====== SOURCE RECORDS ======

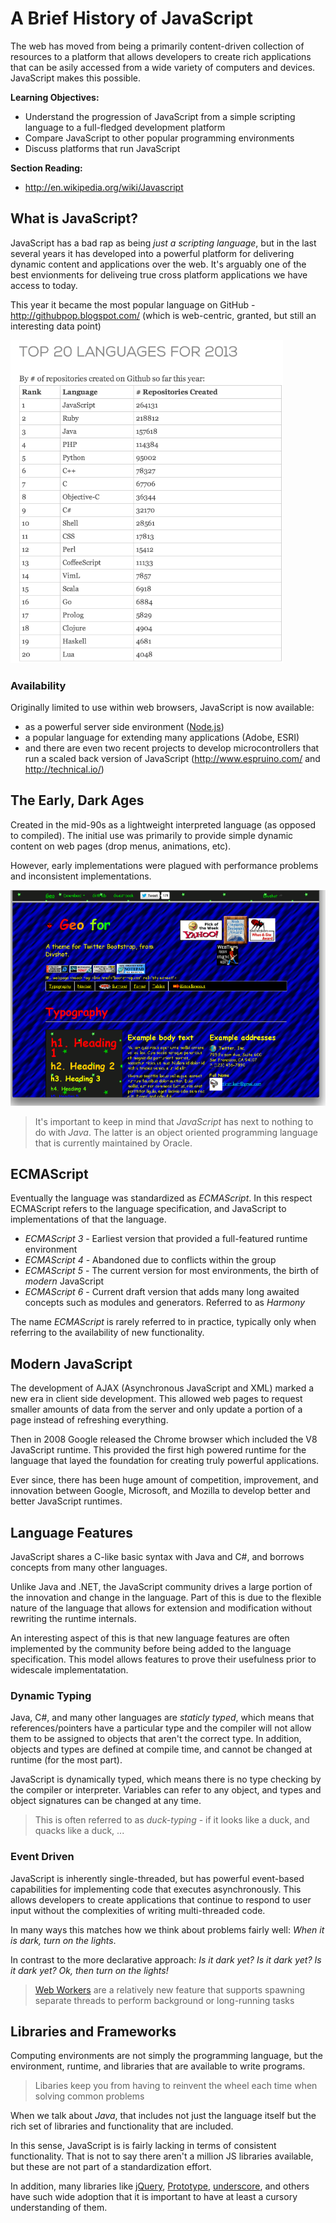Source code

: # A Brief History of JavaScript

The web has moved from being a primarily content-driven collection of
resources to a platform that allows developers to create rich applications that can be
asily accessed from a wide variety of computers and devices. JavaScript makes
this possible.

**Learning Objectives:**

* Understand the progression of JavaScript from a simple scripting language
  to a full-fledged development platform
* Compare JavaScript to other popular programming environments
* Discuss platforms that run JavaScript

**Section Reading:**

* <http://en.wikipedia.org/wiki/Javascript>

## What is JavaScript?

JavaScript has a bad rap as being *just a scripting language*, but in the last
several years it has developed into a powerful platform for delivering dynamic
content and applications over the web. It's arguably one of the best
envionments for deliveing true cross platform applications we have access to
today.

This year it became the most popular language on GitHub -
<http://githubpop.blogspot.com/> (which is web-centric, granted, but still an
interesting data point)

![GitHub Top 20](./img/github_top_20.png)

### Availability

Originally limited to use within web browsers, JavaScript is now available:

* as a powerful server side environment ([Node.js](http://nodejs.org/))
* a popular language for extending many applications (Adobe, ESRI)
* and there are even two recent projects to develop microcontrollers that
  run a scaled back version of JavaScript (<http://www.espruino.com/> and
  <http://technical.io/>)

## The Early, Dark Ages

Created in the mid-90s as a lightweight interpreted language (as opposed to
compiled). The initial use was primarily to provide simple dynamic content
on web pages (drop menus, animations, etc).

However, early implementations were plagued with performance problems and
inconsistent implementations.

![Wayback Machine :)](./img/geocities.png)

> It's important to keep in mind that *JavaScript* has next to nothing to do
> with *Java*. The latter is an object oriented programming language that is
> currently maintained by Oracle.

## ECMAScript

Eventually the language was standardized as *ECMAScript*. In this respect
ECMAScript refers to the language specification, and JavaScript to
implementations of that the language.

* *ECMAScript 3* - Earliest version that provided a full-featured runtime
  environment
* *ECMAScript 4* - Abandoned due to conflicts within the group
* *ECMAScript 5* - The current version for most environments, the birth of
  *modern* JavaScript
* *ECMAScript 6* - Current draft version that adds many long awaited
  concepts such as modules and generators. Referred to as *Harmony*

The name *ECMAScript* is rarely referred to in practice, typically only
when referring to the availability of new functionality.

## Modern JavaScript

The development of AJAX (Asynchronous JavaScript and XML) marked a new era
in client side development. This allowed web pages to request smaller
amounts of data from the server and only update a portion of a page instead
of refreshing everything.

Then in 2008 Google released the Chrome browser which included the V8
JavaScript runtime. This provided the first high powered runtime for the
language that layed the foundation for creating truly powerful applications.

Ever since, there has been huge amount of competition, improvement, and
innovation between Google, Microsoft, and Mozilla to develop better and
better JavaScript runtimes.

## Language Features

JavaScript shares a C-like basic syntax with Java and C#, and borrows
concepts from many other languages.

Unlike Java and .NET, the JavaScript community drives a large portion of the
innovation and change in the language. Part of this is due to the flexible
nature of the language that allows for extension and modification without
rewriting the runtime internals.

An interesting aspect of this is that new language features are often
implemented by the community before being added to the language specification.
This model allows features to prove their usefulness prior to widescale
implementatation.

### Dynamic Typing

Java, C#, and many other languages are *staticly typed*, which means that
references/pointers have a particular type and the compiler will not allow
them to be assigned to objects that aren't the correct type. In addition,
objects and types are defined at compile time, and cannot be changed at
runtime (for the most part).

JavaScript is dynamically typed, which means there is no type checking by
the compiler or interpreter. Variables can refer to any object, and types
and object signatures can be changed at any time.

> This is often referred to as *duck-typing* - if it looks like a duck, and
> quacks like a duck, ...

### Event Driven

JavaScript is inherently single-threaded, but has powerful event-based
capabilities for implementing code that executes asynchronously.
This allows developers to create applications that continue to respond to
user input without the complexities of writing multi-threaded code.

In many ways this matches how we think about problems fairly well: *When it
is dark, turn on the lights*.

In contrast to the more declarative approach: *Is it dark yet? Is it dark yet?
Is it dark yet? Ok, then turn on the lights!*

> [Web Workers](https://developer.mozilla.org/en-US/docs/Web/Guide/Performance/Using_web_workers)
> are a relatively new feature that supports spawning separate threads to
> perform background or long-running tasks

## Libraries and Frameworks

Computing environments are not simply the programming language, but the
environment, runtime, and libraries that are available to write programs.

> Libaries keep you from having to reinvent the wheel each time when solving
> common problems

When we talk about *Java*, that includes not just the language itself but
the rich set of libraries and functionality that are included.

In this sense, JavaScript is is fairly lacking in terms of consistent
functionality. That is not to say there aren't a million JS libraries
available, but these are not part of a standardization effort.

In addition, many libraries like [jQuery](http://jquery.com/),
[Prototype](http://prototypejs.org/), [underscore](http://underscorejs.org/),
and others have such wide adoption that it is important to have at least a
cursory understanding of them.

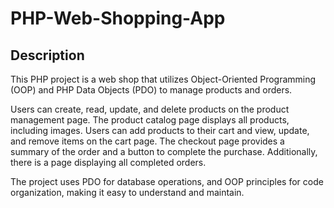 # PHP-Web-Shopping-App

## Description

This PHP project is a web shop that utilizes Object-Oriented Programming (OOP) and PHP Data Objects (PDO) to manage products and orders.

Users can create, read, update, and delete products on the product management page. The product catalog page displays all products, including images. Users can add products to their cart and view, update, and remove items on the cart page. The checkout page provides a summary of the order and a button to complete the purchase. Additionally, there is a page displaying all completed orders.

The project uses PDO for database operations, and OOP principles for code organization, making it easy to understand and maintain.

======

### WHAT TO DO
Nothing but an exact repeat of the records, pictures excluded, belongs in the answer.

### THE COMPLETED TASK
Source code

: # A Brief History of JavaScript

The web has moved from being a primarily content-driven collection of
resources to a platform that allows developers to create rich applications that can be
asily accessed from a wide variety of computers and devices. JavaScript makes
this possible.

**Learning Objectives:**

* Understand the progression of JavaScript from a simple scripting language
  to a full-fledged development platform
* Compare JavaScript to other popular programming environments
* Discuss platforms that run JavaScript

**Section Reading:**

* <http://en.wikipedia.org/wiki/Javascript>

## What is JavaScript?

JavaScript has a bad rap as being *just a scripting language*, but in the last
several years it has developed into a powerful platform for delivering dynamic
content and applications over the web. It's arguably one of the best
envionments for deliveing true cross platform applications we have access to
today.

This year it became the most popular language on GitHub -
<http://githubpop.blogspot.com/> (which is web-centric, granted, but still an
interesting data point)

![GitHub Top 20](./img/github_top_20.png)

### Availability

Originally limited to use within web browsers, JavaScript is now available:

* as a powerful server side environment ([Node.js](http://nodejs.org/))
* a popular language for extending many applications (Adobe, ESRI)
* and there are even two recent projects to develop microcontrollers that
  run a scaled back version of JavaScript (<http://www.espruino.com/> and
  <http://technical.io/>)

## The Early, Dark Ages

Created in the mid-90s as a lightweight interpreted language (as opposed to
compiled). The initial use was primarily to provide simple dynamic content
on web pages (drop menus, animations, etc).

However, early implementations were plagued with performance problems and
inconsistent implementations.

![Wayback Machine :)](./img/geocities.png)

> It's important to keep in mind that *JavaScript* has next to nothing to do
> with *Java*. The latter is an object oriented programming language that is
> currently maintained by Oracle.

## ECMAScript

Eventually the language was standardized as *ECMAScript*. In this respect
ECMAScript refers to the language specification, and JavaScript to
implementations of that the language.

* *ECMAScript 3* - Earliest version that provided a full-featured runtime
  environment
* *ECMAScript 4* - Abandoned due to conflicts within the group
* *ECMAScript 5* - The current version for most environments, the birth of
  *modern* JavaScript
* *ECMAScript 6* - Current draft version that adds many long awaited
  concepts such as modules and generators. Referred to as *Harmony*

The name *ECMAScript* is rarely referred to in practice, typically only
when referring to the availability of new functionality.

## Modern JavaScript

The development of AJAX (Asynchronous JavaScript and XML) marked a new era
in client side development. This allowed web pages to request smaller
amounts of data from the server and only update a portion of a page instead
of refreshing everything.

Then in 2008 Google released the Chrome browser which included the V8
JavaScript runtime. This provided the first high powered runtime for the
language that layed the foundation for creating truly powerful applications.

Ever since, there has been huge amount of competition, improvement, and
innovation between Google, Microsoft, and Mozilla to develop better and
better JavaScript runtimes.

## Language Features

JavaScript shares a C-like basic syntax with Java and C#, and borrows
concepts from many other languages.

Unlike Java and .NET, the JavaScript community drives a large portion of the
innovation and change in the language. Part of this is due to the flexible
nature of the language that allows for extension and modification without
rewriting the runtime internals.

An interesting aspect of this is that new language features are often
implemented by the community before being added to the language specification.
This model allows features to prove their usefulness prior to widescale
implementatation.

### Dynamic Typing

Java, C#, and many other languages are *staticly typed*, which means that
references/pointers have a particular type and the compiler will not allow
them to be assigned to objects that aren't the correct type. In addition,
objects and types are defined at compile time, and cannot be changed at
runtime (for the most part).

JavaScript is dynamically typed, which means there is no type checking by
the compiler or interpreter. Variables can refer to any object, and types
and object signatures can be changed at any time.

> This is often referred to as *duck-typing* - if it looks like a duck, and
> quacks like a duck, ...

### Event Driven

JavaScript is inherently single-threaded, but has powerful event-based
capabilities for implementing code that executes asynchronously.
This allows developers to create applications that continue to respond to
user input without the complexities of writing multi-threaded code.

In many ways this matches how we think about problems fairly well: *When it
is dark, turn on the lights*.

In contrast to the more declarative approach: *Is it dark yet? Is it dark yet?
Is it dark yet? Ok, then turn on the lights!*

> [Web Workers](https://developer.mozilla.org/en-US/docs/Web/Guide/Performance/Using_web_workers)
> are a relatively new feature that supports spawning separate threads to
> perform background or long-running tasks

## Libraries and Frameworks

Computing environments are not simply the programming language, but the
environment, runtime, and libraries that are available to write programs.

> Libaries keep you from having to reinvent the wheel each time when solving
> common problems

When we talk about *Java*, that includes not just the language itself but
the rich set of libraries and functionality that are included.

In this sense, JavaScript is is fairly lacking in terms of consistent
functionality. That is not to say there aren't a million JS libraries
available, but these are not part of a standardization effort.

In addition, many libraries like [jQuery](http://jquery.com/),
[Prototype](http://prototypejs.org/), [underscore](http://underscorejs.org/),
and others have such wide adoption that it is important to have at least a
cursory understanding of them.

 # PHP-Web-Shopping-App

## Description

This PHP project is a web shop that utilizes Object-Oriented Programming (OOP) and PHP Data Objects (PDO) to manage products and orders.

Users can create, read, update, and delete products on the product management page. The product catalog page displays all products, including images. Users can add products to their cart and view, update, and remove items on the cart page. The checkout page provides a summary of the order and a button to complete the purchase. Additionally, there is a page displaying all completed orders.

The project uses PDO for database operations, and OOP principles for code organization, making it easy to understand and maintain.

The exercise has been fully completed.